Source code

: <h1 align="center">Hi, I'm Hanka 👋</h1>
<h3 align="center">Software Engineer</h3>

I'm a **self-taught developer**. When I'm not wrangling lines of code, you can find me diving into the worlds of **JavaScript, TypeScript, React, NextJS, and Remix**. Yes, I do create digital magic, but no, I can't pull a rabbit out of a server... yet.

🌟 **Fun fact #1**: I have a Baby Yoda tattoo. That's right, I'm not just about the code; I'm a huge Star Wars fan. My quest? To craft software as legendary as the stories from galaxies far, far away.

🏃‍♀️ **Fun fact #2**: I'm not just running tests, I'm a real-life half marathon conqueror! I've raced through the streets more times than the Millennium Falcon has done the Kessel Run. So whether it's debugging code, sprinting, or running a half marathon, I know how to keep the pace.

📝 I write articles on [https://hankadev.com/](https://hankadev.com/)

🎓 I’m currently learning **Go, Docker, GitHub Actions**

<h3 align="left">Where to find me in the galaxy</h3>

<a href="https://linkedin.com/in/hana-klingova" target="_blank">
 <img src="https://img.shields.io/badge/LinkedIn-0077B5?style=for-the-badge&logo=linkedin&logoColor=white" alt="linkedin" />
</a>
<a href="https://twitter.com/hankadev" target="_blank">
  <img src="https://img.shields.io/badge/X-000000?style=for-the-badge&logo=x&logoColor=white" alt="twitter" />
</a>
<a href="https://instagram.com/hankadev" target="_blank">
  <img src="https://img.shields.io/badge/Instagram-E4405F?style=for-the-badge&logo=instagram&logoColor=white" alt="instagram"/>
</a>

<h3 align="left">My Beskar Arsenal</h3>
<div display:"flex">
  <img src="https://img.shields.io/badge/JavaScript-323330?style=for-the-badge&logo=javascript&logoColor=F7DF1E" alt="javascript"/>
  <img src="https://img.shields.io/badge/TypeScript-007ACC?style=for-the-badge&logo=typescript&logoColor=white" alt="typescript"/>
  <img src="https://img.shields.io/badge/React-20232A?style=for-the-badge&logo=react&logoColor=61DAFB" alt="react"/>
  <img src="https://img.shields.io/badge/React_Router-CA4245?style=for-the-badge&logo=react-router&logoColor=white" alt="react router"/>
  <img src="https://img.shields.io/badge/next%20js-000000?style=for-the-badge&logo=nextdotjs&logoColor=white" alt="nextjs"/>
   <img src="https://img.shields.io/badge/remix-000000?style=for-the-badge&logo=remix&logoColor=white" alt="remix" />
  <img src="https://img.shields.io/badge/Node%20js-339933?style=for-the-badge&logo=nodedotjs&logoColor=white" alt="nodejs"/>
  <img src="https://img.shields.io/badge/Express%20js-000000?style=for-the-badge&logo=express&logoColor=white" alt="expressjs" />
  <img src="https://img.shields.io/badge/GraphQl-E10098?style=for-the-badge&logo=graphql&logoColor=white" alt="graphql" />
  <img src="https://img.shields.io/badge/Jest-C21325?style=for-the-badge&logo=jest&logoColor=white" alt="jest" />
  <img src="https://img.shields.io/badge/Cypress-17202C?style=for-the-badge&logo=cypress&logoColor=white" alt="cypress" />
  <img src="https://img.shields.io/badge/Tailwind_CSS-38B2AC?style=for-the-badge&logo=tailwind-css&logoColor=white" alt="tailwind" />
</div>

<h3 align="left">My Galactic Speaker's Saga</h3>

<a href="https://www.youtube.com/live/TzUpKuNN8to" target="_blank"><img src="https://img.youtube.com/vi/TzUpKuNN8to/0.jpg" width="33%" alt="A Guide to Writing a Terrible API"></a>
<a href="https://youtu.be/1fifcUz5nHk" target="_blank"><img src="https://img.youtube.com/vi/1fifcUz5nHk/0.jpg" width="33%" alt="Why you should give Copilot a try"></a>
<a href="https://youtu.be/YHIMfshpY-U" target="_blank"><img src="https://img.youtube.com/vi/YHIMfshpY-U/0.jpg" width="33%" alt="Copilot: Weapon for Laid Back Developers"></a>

########################################

» **TASK REQUIREMENTS**:
Line by line, return the whole listing without a single difference.

» **RESPONSE TO THIS TASK**:
Source code

: <h1 align="center">Hi, I'm Hanka 👋</h1>
<h3 align="center">Software Engineer</h3>

I'm a **self-taught developer**. When I'm not wrangling lines of code, you can find me diving into the worlds of **JavaScript, TypeScript, React, NextJS, and Remix**. Yes, I do create digital magic, but no, I can't pull a rabbit out of a server... yet.

🌟 **Fun fact #1**: I have a Baby Yoda tattoo. That's right, I'm not just about the code; I'm a huge Star Wars fan. My quest? To craft software as legendary as the stories from galaxies far, far away.

🏃‍♀️ **Fun fact #2**: I'm not just running tests, I'm a real-life half marathon conqueror! I've raced through the streets more times than the Millennium Falcon has done the Kessel Run. So whether it's debugging code, sprinting, or running a half marathon, I know how to keep the pace.

📝 I write articles on [https://hankadev.com/](https://hankadev.com/)

🎓 I’m currently learning **Go, Docker, GitHub Actions**

<h3 align="left">Where to find me in the galaxy</h3>

<a href="https://linkedin.com/in/hana-klingova" target="_blank">
 <img src="https://img.shields.io/badge/LinkedIn-0077B5?style=for-the-badge&logo=linkedin&logoColor=white" alt="linkedin" />
</a>
<a href="https://twitter.com/hankadev" target="_blank">
  <img src="https://img.shields.io/badge/X-000000?style=for-the-badge&logo=x&logoColor=white" alt="twitter" />
</a>
<a href="https://instagram.com/hankadev" target="_blank">
  <img src="https://img.shields.io/badge/Instagram-E4405F?style=for-the-badge&logo=instagram&logoColor=white" alt="instagram"/>
</a>

<h3 align="left">My Beskar Arsenal</h3>
<div display:"flex">
  <img src="https://img.shields.io/badge/JavaScript-323330?style=for-the-badge&logo=javascript&logoColor=F7DF1E" alt="javascript"/>
  <img src="https://img.shields.io/badge/TypeScript-007ACC?style=for-the-badge&logo=typescript&logoColor=white" alt="typescript"/>
  <img src="https://img.shields.io/badge/React-20232A?style=for-the-badge&logo=react&logoColor=61DAFB" alt="react"/>
  <img src="https://img.shields.io/badge/React_Router-CA4245?style=for-the-badge&logo=react-router&logoColor=white" alt="react router"/>
  <img src="https://img.shields.io/badge/next%20js-000000?style=for-the-badge&logo=nextdotjs&logoColor=white" alt="nextjs"/>
   <img src="https://img.shields.io/badge/remix-000000?style=for-the-badge&logo=remix&logoColor=white" alt="remix" />
  <img src="https://img.shields.io/badge/Node%20js-339933?style=for-the-badge&logo=nodedotjs&logoColor=white" alt="nodejs"/>
  <img src="https://img.shields.io/badge/Express%20js-000000?style=for-the-badge&logo=express&logoColor=white" alt="expressjs" />
  <img src="https://img.shields.io/badge/GraphQl-E10098?style=for-the-badge&logo=graphql&logoColor=white" alt="graphql" />
  <img src="https://img.shields.io/badge/Jest-C21325?style=for-the-badge&logo=jest&logoColor=white" alt="jest" />
  <img src="https://img.shields.io/badge/Cypress-17202C?style=for-the-badge&logo=cypress&logoColor=white" alt="cypress" />
  <img src="https://img.shields.io/badge/Tailwind_CSS-38B2AC?style=for-the-badge&logo=tailwind-css&logoColor=white" alt="tailwind" />
</div>

<h3 align="left">My Galactic Speaker's Saga</h3>

<a href="https://www.youtube.com/live/TzUpKuNN8to" target="_blank"><img src="https://img.youtube.com/vi/TzUpKuNN8to/0.jpg" width="33%" alt="A Guide to Writing a Terrible API"></a>
<a href="https://youtu.be/1fifcUz5nHk" target="_blank"><img src="https://img.youtube.com/vi/1fifcUz5nHk/0.jpg" width="33%" alt="Why you should give Copilot a try"></a>
<a href="https://youtu.be/YHIMfshpY-U" target="_blank"><img src="https://img.youtube.com/vi/YHIMfshpY-U/0.jpg" width="33%" alt="Copilot: Weapon for Laid Back Developers"></a>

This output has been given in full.